The article you link to provides little evidence that black scientists actually face discrimination. As the woke usually do, it leaps straight from “there is an inequality” to “therefore there is discrimination”.
If, for example, papers from some country tend to be less well cited, well maybe that’s because the research from that country is (on average) less good. (Which can be for all sorts of reasons including lack of resources.)
To pick an example, in my field of science, papers from Russia tend to be less cited. That’s because they tend to be not very good.
It is just the latest instantiation of the “doctrine” of original sin (and further evidence that wokism is a religion). The point is not to list or demonstrate your opponents’ supposed sins, but to tar them with a brush wide enough (though, strangely, invisible) to encompass any sins with which you might wish to encumber them.
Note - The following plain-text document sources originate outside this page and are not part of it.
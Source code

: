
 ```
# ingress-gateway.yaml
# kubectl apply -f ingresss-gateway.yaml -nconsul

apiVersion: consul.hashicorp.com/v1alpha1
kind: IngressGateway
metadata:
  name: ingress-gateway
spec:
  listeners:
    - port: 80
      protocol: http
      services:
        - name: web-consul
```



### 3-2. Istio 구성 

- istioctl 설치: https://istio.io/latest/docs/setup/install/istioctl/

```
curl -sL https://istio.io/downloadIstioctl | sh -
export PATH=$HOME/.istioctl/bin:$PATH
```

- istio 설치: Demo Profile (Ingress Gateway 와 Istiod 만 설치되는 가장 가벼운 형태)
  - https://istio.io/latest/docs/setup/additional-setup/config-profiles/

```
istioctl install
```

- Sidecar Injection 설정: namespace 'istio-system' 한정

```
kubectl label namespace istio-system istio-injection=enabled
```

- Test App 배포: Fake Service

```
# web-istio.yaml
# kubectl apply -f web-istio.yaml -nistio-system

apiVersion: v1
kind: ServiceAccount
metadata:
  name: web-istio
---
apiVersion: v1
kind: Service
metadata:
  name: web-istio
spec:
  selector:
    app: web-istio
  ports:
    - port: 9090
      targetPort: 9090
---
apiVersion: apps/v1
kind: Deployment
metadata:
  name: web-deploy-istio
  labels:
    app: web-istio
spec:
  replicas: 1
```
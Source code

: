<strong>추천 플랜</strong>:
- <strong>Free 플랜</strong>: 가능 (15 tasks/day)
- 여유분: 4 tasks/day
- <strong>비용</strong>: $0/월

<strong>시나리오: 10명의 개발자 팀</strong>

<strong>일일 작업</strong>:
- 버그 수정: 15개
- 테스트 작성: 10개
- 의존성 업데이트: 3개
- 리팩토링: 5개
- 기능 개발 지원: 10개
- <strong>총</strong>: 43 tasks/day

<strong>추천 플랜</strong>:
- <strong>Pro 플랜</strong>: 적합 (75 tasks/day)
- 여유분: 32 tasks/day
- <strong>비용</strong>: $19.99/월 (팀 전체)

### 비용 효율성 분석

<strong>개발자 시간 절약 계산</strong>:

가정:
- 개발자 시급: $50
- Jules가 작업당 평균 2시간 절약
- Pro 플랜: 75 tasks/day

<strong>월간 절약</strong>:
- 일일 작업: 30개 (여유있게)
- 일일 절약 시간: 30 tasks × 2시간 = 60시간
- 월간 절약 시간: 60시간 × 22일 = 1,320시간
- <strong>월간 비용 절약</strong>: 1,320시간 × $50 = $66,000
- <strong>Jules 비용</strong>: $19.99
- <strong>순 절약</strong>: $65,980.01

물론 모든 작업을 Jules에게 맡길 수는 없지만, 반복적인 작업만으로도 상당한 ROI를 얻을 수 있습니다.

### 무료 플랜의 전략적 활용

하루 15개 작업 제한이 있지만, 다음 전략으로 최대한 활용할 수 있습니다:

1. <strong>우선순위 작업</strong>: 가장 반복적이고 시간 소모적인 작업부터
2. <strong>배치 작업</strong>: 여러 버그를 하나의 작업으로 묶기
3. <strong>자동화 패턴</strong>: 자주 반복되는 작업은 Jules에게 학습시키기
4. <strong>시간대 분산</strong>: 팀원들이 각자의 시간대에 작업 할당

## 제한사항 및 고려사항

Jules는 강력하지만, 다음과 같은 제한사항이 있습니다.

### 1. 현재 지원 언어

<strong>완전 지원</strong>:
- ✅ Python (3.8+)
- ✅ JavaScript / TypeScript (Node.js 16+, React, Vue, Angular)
Inversion of organizations, where captured organizations switch to the opposite of their original function. It seems more common now, but perhaps I am just noticing it.
The border patrol now primarily works to facilitate the mass movement of unvetted foreigners into the country.
School counselors try to instill beliefs in happy, well adjusted kids that will inevitably lead to depression and premature sexual activity.
Legal systems that punish law abiding citizens and allow criminals to act with impunity.
Why wouldn’t educators follow suit and try to turn smart, mature and motivated kids into tantrum-throwing revolutionaries with no useful skills?
Outwardly, it looks like a bunch of people working tirelessly to destroy western civilization so that they can experience medieval life. I don’t think that is really the case, but instead they are hyper focused on one aspect of reality that they wish to change. And they are oblivious to larger connotations or the inevitable results of their actions.
My youngest is in a university where much of this garbage is going on. Not only are there regular mobs on campus hinting for Jews, social justice classes are required for everyone.
We are not Christians, but I still feel it is terribly wrong to force Christians to deny Christ or desecrate religious symbols to prove fealty to Caesar or whatever.
My kid has to write papers and make statements in class that demonstrate what is essentially faith in Marxism, even though he finds it repugnant.
Not only has he heard firsthand from his grandfather what it was like to be in a Chinese camp for political prisoners, he has read Marx, Mao, and much of the other source literature in the original languages.
And he understands it, unlike his professors, who have only a superficial knowledge of the subject, which they have never experienced yet adhere to religiously.
Logically if you accept that there is systemic discrimination there must be systemic victims of that discrimination.
Rewarding such systemic victims with a prepared excuse for bad behaviour, or other advantages over others, flows ‘naturally’ from such flawed reasoning.